## What is required
Please give the entries below again exactly, omitting every picture.
╭─ Data under study
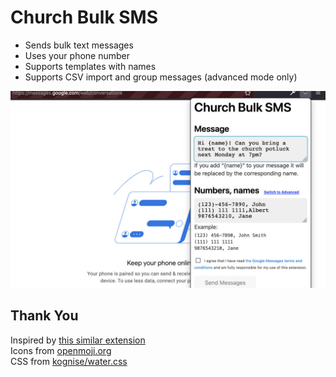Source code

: # Church Bulk SMS
* Sends bulk text messages
* Uses your phone number
* Supports templates with names
* Supports CSV import and group messages (advanced mode only)

![screenshot](./screenshots/screenshot-1.jpg)

## Thank You
Inspired by [this similar extension](https://github.com/brismuth/google-voice-bulk-texter)  
Icons from [openmoji.org](https://openmoji.org/library/#search=text&emoji=E248)  
CSS from [kognise/water.css](https://github.com/kognise/water.css)
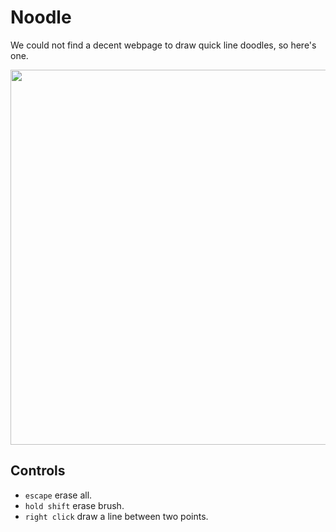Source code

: # Noodle

We could not find a decent webpage to draw quick line doodles, so here's one.

<img src='https://raw.githubusercontent.com/hundredrabbits/Noodle/master/PREVIEW.jpg' width="600"/>

## Controls

- `escape` erase all.
- `hold shift` erase brush.
- `right click` draw a line between two points.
╰─
## Output for this exercise
Source code

: # Church Bulk SMS
* Sends bulk text messages
* Uses your phone number
* Supports templates with names
* Supports CSV import and group messages (advanced mode only)

![screenshot](./screenshots/screenshot-1.jpg)

## Thank You
Inspired by [this similar extension](https://github.com/brismuth/google-voice-bulk-texter)  
Icons from [openmoji.org](https://openmoji.org/library/#search=text&emoji=E248)  
CSS from [kognise/water.css](https://github.com/kognise/water.css)
Source code

: # Noodle

We could not find a decent webpage to draw quick line doodles, so here's one.

<img src='https://raw.githubusercontent.com/hundredrabbits/Noodle/master/PREVIEW.jpg' width="600"/>

## Controls

- `escape` erase all.
- `hold shift` erase brush.
- `right click` draw a line between two points.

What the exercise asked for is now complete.